IN THE wake of Essendon great Mark Thompson's fall from grace, Bombers champion James Hird says he felt abandoned by the club during its recent turbulent era.

Thompson fronted the Melbourne Magistrates Court on Tuesday after being charged with seven drug-related offences, including trafficking.

Hird coached the club during its doping scandal, and said Essendon did not offer enough support during a tumultuous period.

Speaking on his podcast with fellow Brownlow medallist Shane Crawford, Crawf & Hirdy – We Talk Football, Hird said: "They weren't (offering any support). The people inside the club at the time were not about supporting emotionally the people who were going through those times."

Personnel coming and going didn't make the situation easier, he added.

"The president left, we had three CEOs in the space of six months, we had HR people go," Hird said.

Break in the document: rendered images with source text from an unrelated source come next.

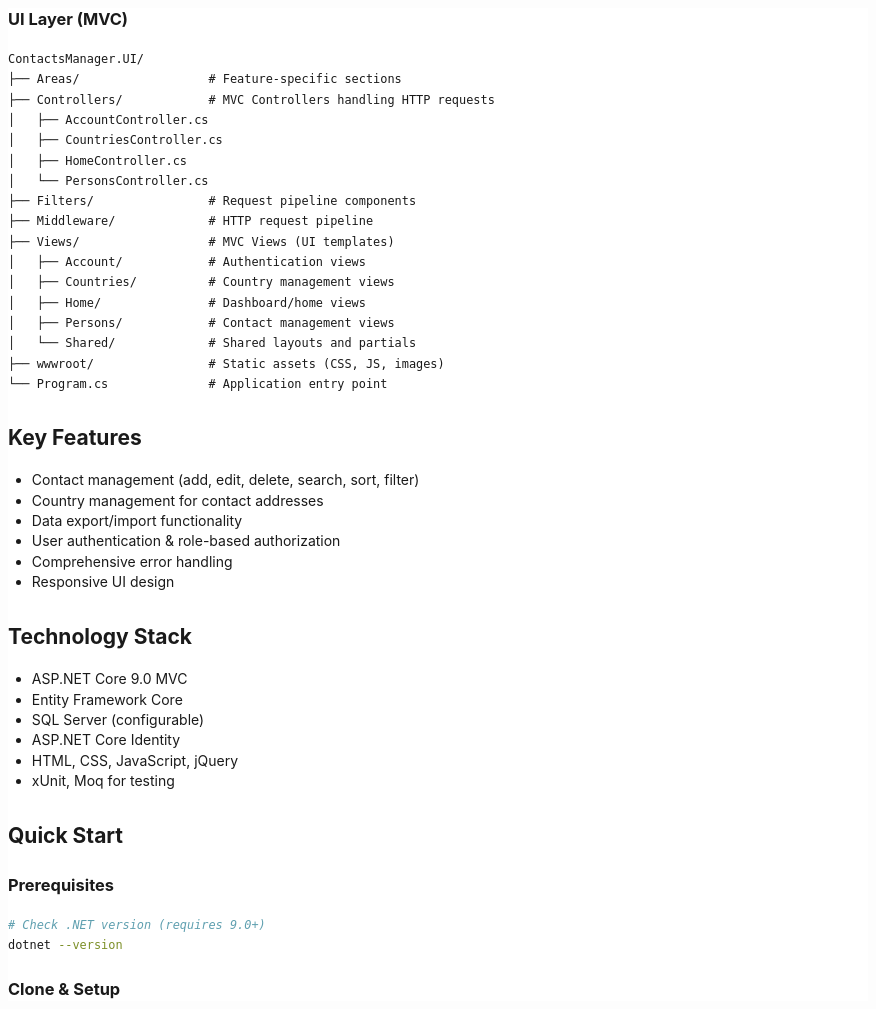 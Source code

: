 ### UI Layer (MVC)

```
ContactsManager.UI/
├── Areas/                  # Feature-specific sections
├── Controllers/            # MVC Controllers handling HTTP requests
│   ├── AccountController.cs
│   ├── CountriesController.cs
│   ├── HomeController.cs
│   └── PersonsController.cs
├── Filters/                # Request pipeline components
├── Middleware/             # HTTP request pipeline
├── Views/                  # MVC Views (UI templates)
│   ├── Account/            # Authentication views
│   ├── Countries/          # Country management views
│   ├── Home/               # Dashboard/home views
│   ├── Persons/            # Contact management views
│   └── Shared/             # Shared layouts and partials
├── wwwroot/                # Static assets (CSS, JS, images)
└── Program.cs              # Application entry point
```

## Key Features

- Contact management (add, edit, delete, search, sort, filter)
- Country management for contact addresses
- Data export/import functionality
- User authentication & role-based authorization
- Comprehensive error handling
- Responsive UI design

## Technology Stack

- ASP.NET Core 9.0 MVC
- Entity Framework Core
- SQL Server (configurable)
- ASP.NET Core Identity
- HTML, CSS, JavaScript, jQuery
- xUnit, Moq for testing

## Quick Start

### Prerequisites

```bash
# Check .NET version (requires 9.0+)
dotnet --version
```

### Clone & Setup
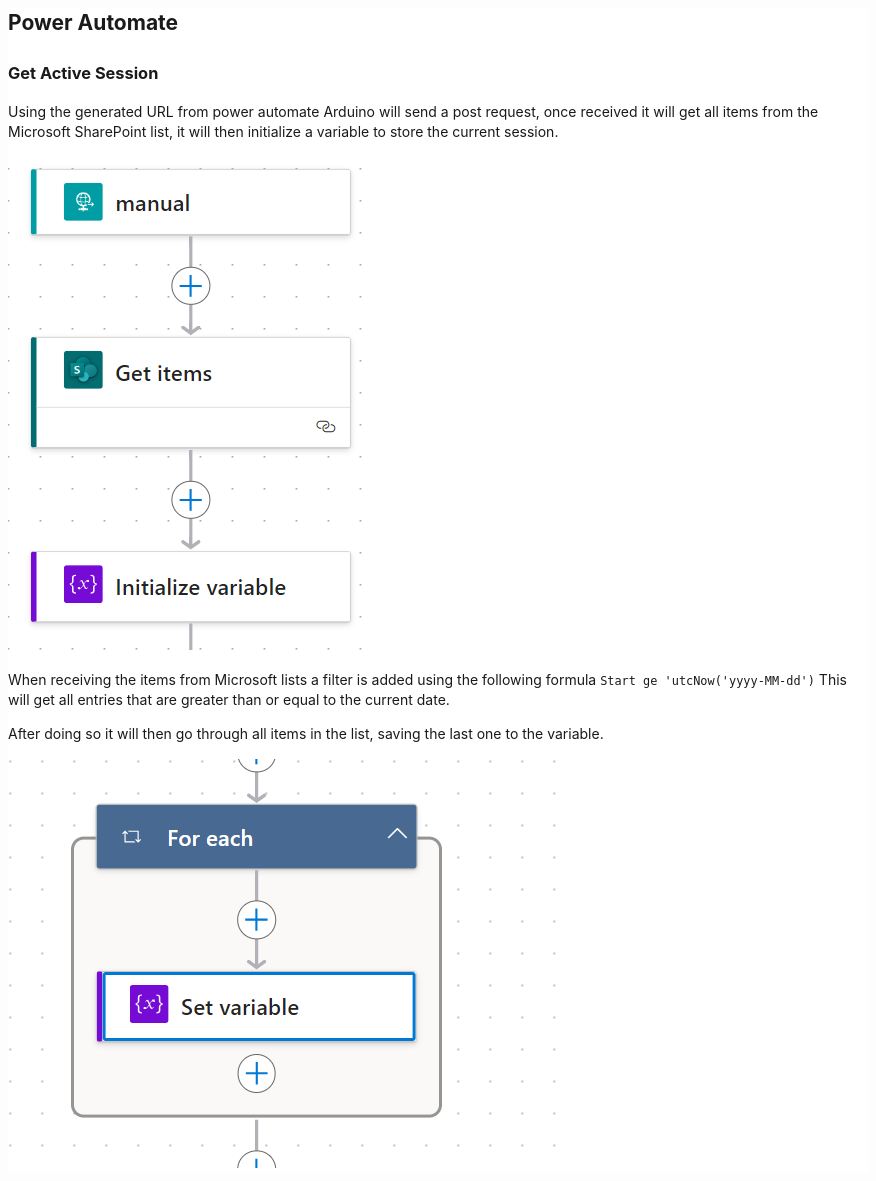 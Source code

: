 ## Power Automate

### Get Active Session

Using the generated URL from power automate Arduino will send a post request, once received it will get all items from the Microsoft SharePoint list, it will then initialize a variable to store the current session.

![A screenshot of a computer Description automatically generated](media/a63a437e95a97ad2f89d8cb132671319.png)

When receiving the items from Microsoft lists a filter is added using the following formula `Start ge 'utcNow('yyyy-MM-dd')`
This will get all entries that are greater than or equal to the current date.

After doing so it will then go through all items in the list, saving the last one to the variable.

![A screenshot of a computer Description automatically generated](media/964d0fd16b98be3ed0e542d81084d6a4.png)
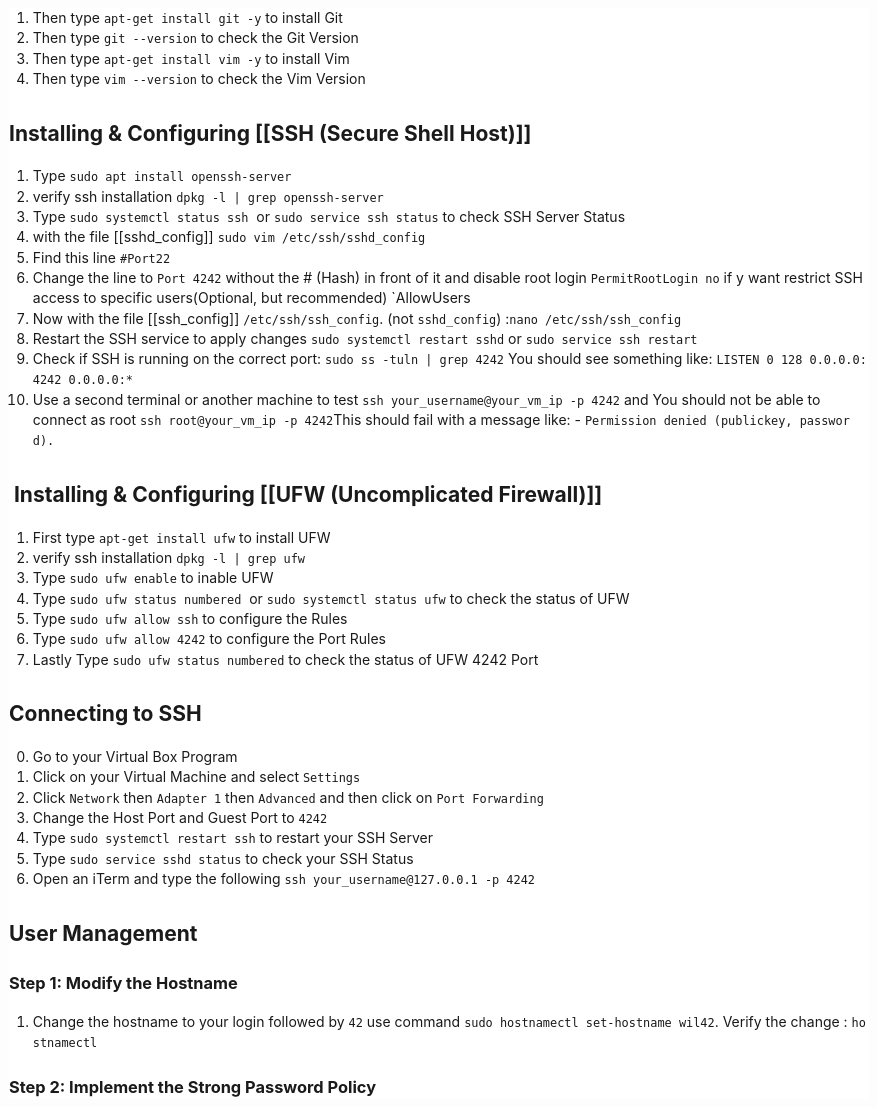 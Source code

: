 1. Then type `apt-get install git -y` to install Git
2. Then type `git --version` to check the Git Version
1. Then type `apt-get install vim -y` to install Vim
2. Then type `vim --version` to check the Vim Version
## Installing & Configuring [[SSH (Secure Shell Host)]]

1. Type `sudo apt install openssh-server`
2. verify ssh installation `dpkg -l | grep openssh-server`
3. Type `sudo systemctl status ssh`  or  `sudo service ssh status` to check SSH Server Status
4. with the file [[sshd_config]] `sudo vim /etc/ssh/sshd_config`
5. Find this line `#Port22`
6. Change the line to `Port 4242` without the # (Hash) in front of it  and disable root login `PermitRootLogin no` if y want restrict SSH access to specific users(Optional, but recommended) `AllowUsers 
7. Now with the file  [[ssh_config]] `/etc/ssh/ssh_config`. (not `sshd_config`) :`nano /etc/ssh/ssh_config`
8. Restart the SSH service to apply changes `sudo systemctl restart sshd` or `sudo service ssh restart`
9. Check if SSH is running on the correct port: `sudo ss -tuln | grep 4242` You should see something like: `LISTEN 0 128 0.0.0.0:4242 0.0.0.0:*`
10. Use a second terminal or another machine to test `ssh your_username@your_vm_ip -p 4242` and You should not be able to connect as root `ssh root@your_vm_ip -p 4242`This should fail with a message like: - `Permission denied (publickey, password).`
##  Installing & Configuring [[UFW (Uncomplicated Firewall)]]

1. First type `apt-get install ufw` to install UFW
2. verify ssh installation  `dpkg -l | grep ufw`
3. Type `sudo ufw enable` to inable UFW
4. Type `sudo ufw status numbered`  or `sudo systemctl status ufw` to check the status of UFW
5. Type `sudo ufw allow ssh` to configure the Rules
6. Type `sudo ufw allow 4242` to configure the Port Rules
7. Lastly Type `sudo ufw status numbered` to check the status of UFW 4242 Port

## Connecting to SSH

0. Go to your Virtual Box Program
1. Click on your Virtual Machine and select `Settings`
2. Click `Network` then `Adapter 1` then `Advanced` and then click on `Port Forwarding`
3. Change the Host Port and Guest Port to `4242`
4. Type `sudo systemctl restart ssh` to restart your SSH Server
5. Type `sudo service sshd status` to check your SSH Status
6. Open an iTerm and type the following `ssh your_username@127.0.0.1 -p 4242`

## User Management

### Step 1: Modify the Hostname

 1. Change the hostname to your login followed by `42` use command `sudo hostnamectl set-hostname wil42`. Verify the change : `hostnamectl`
### Step 2: Implement the Strong Password Policy
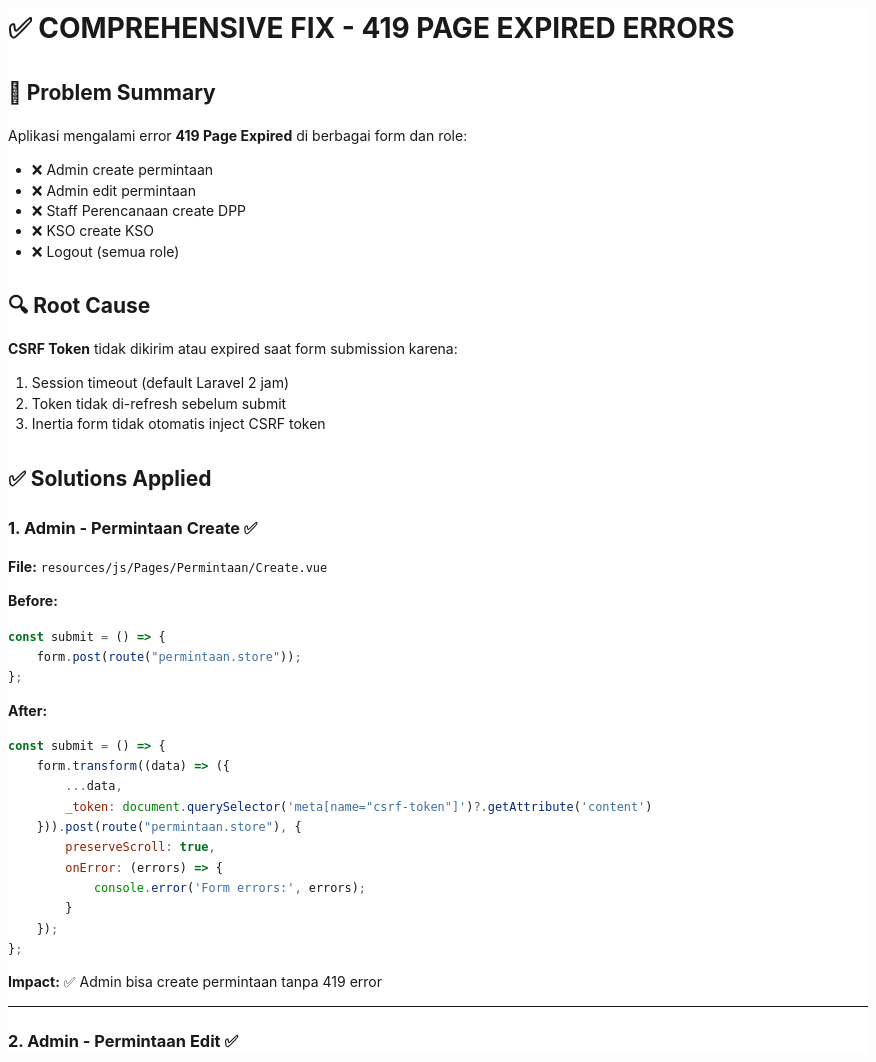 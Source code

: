 # ✅ COMPREHENSIVE FIX - 419 PAGE EXPIRED ERRORS

## 🎯 Problem Summary

Aplikasi mengalami error **419 Page Expired** di berbagai form dan role:
- ❌ Admin create permintaan
- ❌ Admin edit permintaan  
- ❌ Staff Perencanaan create DPP
- ❌ KSO create KSO
- ❌ Logout (semua role)

## 🔍 Root Cause

**CSRF Token** tidak dikirim atau expired saat form submission karena:
1. Session timeout (default Laravel 2 jam)
2. Token tidak di-refresh sebelum submit
3. Inertia form tidak otomatis inject CSRF token

## ✅ Solutions Applied

### 1. **Admin - Permintaan Create** ✅

**File:** `resources/js/Pages/Permintaan/Create.vue`

**Before:**
```javascript
const submit = () => {
    form.post(route("permintaan.store"));
};
```

**After:**
```javascript
const submit = () => {
    form.transform((data) => ({
        ...data,
        _token: document.querySelector('meta[name="csrf-token"]')?.getAttribute('content')
    })).post(route("permintaan.store"), {
        preserveScroll: true,
        onError: (errors) => {
            console.error('Form errors:', errors);
        }
    });
};
```

**Impact:** ✅ Admin bisa create permintaan tanpa 419 error

---

### 2. **Admin - Permintaan Edit** ✅
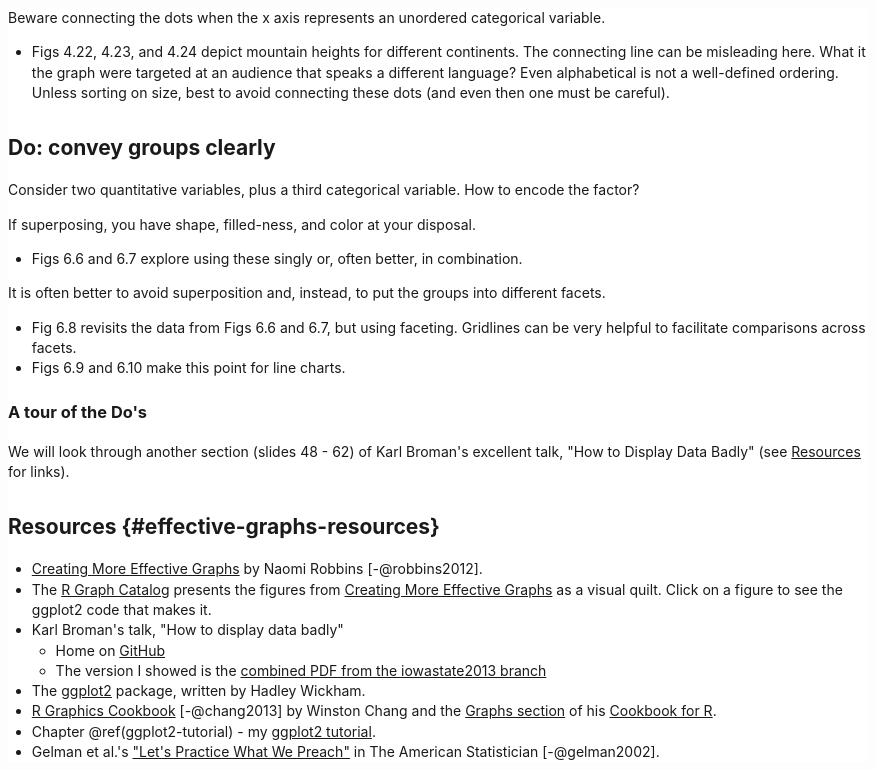 Beware connecting the dots when the x axis represents an unordered categorical variable.

* Figs 4.22, 4.23, and 4.24 depict mountain heights for different continents. The connecting line can be misleading here. What it the graph were targeted at an audience that speaks a different language? Even alphabetical is not a well-defined ordering. Unless sorting on size, best to avoid connecting these dots (and even then one must be careful).

## Do: convey groups clearly

Consider two quantitative variables, plus a third categorical variable. How to encode the factor?

If superposing, you have shape, filled-ness, and color at your disposal.

* Figs 6.6 and 6.7 explore using these singly or, often better, in combination.

It is often better to avoid superposition and, instead, to put the groups into different facets.

* Fig 6.8 revisits the data from Figs 6.6 and 6.7, but using faceting. Gridlines can be very helpful to facilitate comparisons across facets.
* Figs 6.9 and 6.10 make this point for line charts.

### A tour of the Do's

We will look through another section (slides 48 - 62) of Karl Broman's excellent talk, "How to Display Data Badly" (see [Resources](#effective-graphs-resources) for links).

## Resources {#effective-graphs-resources}

* [Creating More Effective Graphs] by Naomi Robbins [-@robbins2012].   
* The [R Graph Catalog] presents the figures from [Creating More Effective Graphs] as a visual quilt. Click on a figure to see the ggplot2 code that makes it.
* Karl Broman's talk, "How to display data badly"
  + Home on [GitHub](https://github.com/kbroman/Talk_Graphs)
  + The version I showed is the [combined PDF from the iowastate2013 branch](https://www.biostat.wisc.edu/~kbroman/presentations/IowaState2013/graphs_combined.pdf)     
* The [ggplot2] package, written by Hadley Wickham.
* [R Graphics Cookbook] [-@chang2013] by Winston Chang and the [Graphs section](http://www.cookbook-r.com/Graphs/) of his [Cookbook for R].  
* Chapter \@ref(ggplot2-tutorial) - my [ggplot2 tutorial].
* Gelman et al.'s ["Let's Practice What We Preach"] in The American Statistician [-@gelman2002].








[useR-2014-dropbox]: https://www.dropbox.com/sh/i8qnluwmuieicxc/AAAgt9tIKoIm7WZKIyK25lh6a
[Tidy data using Lord of the Rings]: https://github.com/jennybc/lotr-tidy#readme
[ggplot2 tutorial]: https://github.com/jennybc/ggplot2-tutorial
[R Graph Catalog]: https://github.com/jennybc/r-graph-catalog


[dplyr]: https://dplyr.tidyverse.org
[tidyr]: https://tidyr.tidyverse.org
[ggplot2]: https://ggplot2.tidyverse.org
[tidyverse]: https://tidyverse.tidyverse.org
[stringr]: https://stringr.tidyverse.org
[forcats]: https://forcats.tidyverse.org
[purrr]: https://purrr.tidyverse.org
[readr]: https://readr.tidyverse.org
[fs]: https://fs.r-lib.org/index.html
[glue]: https://glue.tidyverse.org
[testthat]: https://testthat.r-lib.org
[ellipsis]: https://ellipsis.r-lib.org
[lubridate]: https://lubridate.tidyverse.org
[devtools]: https://devtools.r-lib.org
[roxygen2]: https://roxygen2.r-lib.org
[knitr]: https://github.com/yihui/knitr
[usethis]: https://usethis.r-lib.org
[xml2]: https://xml2.r-lib.org
[httr]: https://httr.r-lib.org
[rvest]: https://rvest.tidyverse.org
[Shiny]: https://shiny.rstudio.com
[gh]: https://github.com/r-lib/gh
[plyr]: http://plyr.had.co.nz
[magrittr]: https://magrittr.tidyverse.org
[googlesheets]: https://github.com/jennybc/googlesheets
[gapminder]: https://github.com/jennybc/gapminder
[stringi]: http://www.gagolewski.com/software/stringi/
[rex]: https://github.com/kevinushey/rex
[lattice]: http://lattice.r-forge.r-project.org
[RColorBrewer]: https://cloud.r-project.org/package=RColorBrewer
[gridExtra]: https://cloud.r-project.org/package=gridExtra
[rebird]: https://docs.ropensci.org/rebird/
[geonames]: https://docs.ropensci.org/geonames/
[rplos]: https://docs.ropensci.org/rplos/
[gender]: https://docs.ropensci.org/gender/
[genderdata]: https://docs.ropensci.org/genderdata/
[curl]: https://jeroen.cran.dev/curl
[jsonlite]: https://github.com/jeroen/jsonlite
[shinythemes]: https://rstudio.github.io/shinythemes/
[shinyjs]: https://deanattali.com/shinyjs/
[leaflet]: https://rstudio.github.io/leaflet/
[ggvis]: https://ggvis.rstudio.com
[shinydashboard]: https://rstudio.github.io/shinydashboard/


[Introduction to dplyr]: https://dplyr.tidyverse.org/articles/dplyr.html
[Window functions]: https://dplyr.tidyverse.org/articles/window-functions.html
[Two-table verbs]: https://dplyr.tidyverse.org/articles/two-table.html
[Do more with dates and times in R]: https://lubridate.tidyverse.org/articles/lubridate.html
[dplyr-cran]: https://cloud.r-project.org/package=dplyr
[dplyr-github]: https://github.com/hadley/dplyr


[Happy Git and GitHub for the useR]: https://happygitwithr.com
[R for Data Science]: https://r4ds.had.co.nz
[The tidyverse style guide]: https://style.tidyverse.org
[Advanced R]: http://adv-r.had.co.nz
[Tidyverse design principles]: https://principles.tidyverse.org
[R Packages]: https://r-pkgs.org/index.html
[R Graphics Cookbook]: http://shop.oreilly.com/product/0636920023135.do
[Cookbook for R]: http://www.cookbook-r.com 
[ggplot2: Elegant Graphics for Data Analysis]: https://ggplot2-book.org/index.html


[adv-r-fxn-args]: http://adv-r.had.co.nz/Functions.html#function-arguments
[r4ds-transform]: https://r4ds.had.co.nz/transform.html
[r4ds-readr-strings]: https://r4ds.had.co.nz/data-import.html#readr-strings

 
[RStudio Data Transformation Cheat Sheet]: https://github.com/rstudio/cheatsheets/raw/master/data-transformation.pdf
[Regular Expressions in R Cheat Sheet]: https://github.com/rstudio/cheatsheets/raw/master/regex.pdf
[Shiny Cheat Sheet]: https://shiny.rstudio.com/articles/cheatsheet.html


["minimal make: a minimal tutorial on make"]: https://kbroman.org/minimal_make/
["Let the Data Flow: Pipelines in R with dplyr and magrittr"]: https://github.com/tjmahr/MadR_Pipelines

["Hands-on dplyr tutorial for faster data manipulation in R"]: https://www.dataschool.io/dplyr-tutorial-for-faster-data-manipulation-in-r/
["Writing R Extensions"]: https://cloud.r-project.org/doc/manuals/r-release/R-exts.html
["The Absolute Minimum Every Software Developer Absolutely, Positively Must Know About Unicode and Character Sets (No Excuses!)"]: https://www.joelonsoftware.com/2003/10/08/the-absolute-minimum-every-software-developer-absolutely-positively-must-know-about-unicode-and-character-sets-no-excuses/
["What Every Programmer Absolutely, Positively Needs To Know About Encodings And Character Sets To Work With Text"]: http://kunststube.net/encoding/
["3 Steps to Fix Encoding Problems in Ruby"]: https://www.justinweiss.com/articles/3-steps-to-fix-encoding-problems-in-ruby/
["My favorite RGB color"]: https://manyworldstheory.com/2013/01/15/my-favorite-rgb-color/
["Dates and Times Made Easy with lubridate"]: https://www.jstatsoft.org/article/view/v040i03
["testthat: Get Started with Testing"]: https://journal.r-project.org/archive/2011-1/RJournal_2011-1_Wickham.pdf
["Let's Practice What We Preach"]: https://www.jstor.org/stable/3087382?seq=1#page_scan_tab_contents
[Creating More Effective Graphs]: https://www.amazon.com/Creating-Effective-Graphs-Naomi-Robbins/dp/0985911123
["Escaping RGBland: Selecting Colors for Statistical Graphs"]: https://eeecon.uibk.ac.at/~zeileis/papers/Zeileis+Hornik+Murrell-2009.pdf
["A layered grammar of graphics"]: https://vita.had.co.nz/papers/layered-grammar.html
[Managing Projects with GNU Make, 3rd Edition]: http://shop.oreilly.com/product/9780596006105.do
["Why Should Engineers and Scientists Be Worried About Color?"]: https://www.google.com/url?sa=t&rct=j&q=&esrc=s&source=web&cd=2&cad=rja&uact=8&ved=2ahUKEwi0xYqJ8JbjAhWNvp4KHViYDxsQFjABegQIABAC&url=https%3A%2F%2Fwww.researchgate.net%2Fprofile%2FAhmed_Elhattab2%2Fpost%2FPlease_suggest_some_good_3D_plot_tool_Software_for_surface_plot%2Fattachment%2F5c05ba35cfe4a7645506948e%2FAS%253A699894335557644%25401543879221725%2Fdownload%2FWhy%2BShould%2BEngineers%2Band%2BScientists%2BBe%2BWorried%2BAbout%2BColor_.pdf&usg=AOvVaw1qwjjGMd7h_z6TLUjzu7Nb
[rOpenSci]: https://ropensci.org
[wiki-snake-case]: https://en.wikipedia.org/wiki/Snake_case
[Janus]: https://en.wikipedia.org/wiki/Janus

"It was really us — myself, 'Bomber', (former football manager) Danny Corcoran, (club doctor) Bruce Reid and some other staff. We weren't equipped to deal with it.

"Hopefully, we got the players through but 'Bomber' and myself, we didn't get through and I know Danny has had his (tough) times as well."

Hird suffered through deep clinical depression and overdosed on sleeping pills at the start of last year.

"That (anti-doping case) was the tipping point for a lot of us. My issues have been well-documented and now he is going through something that, hopefully, he can get through that and it doesn't go any further," Hird said.

"We all thought he had a problem in that area, personally, but no-one thought that it was any more than that."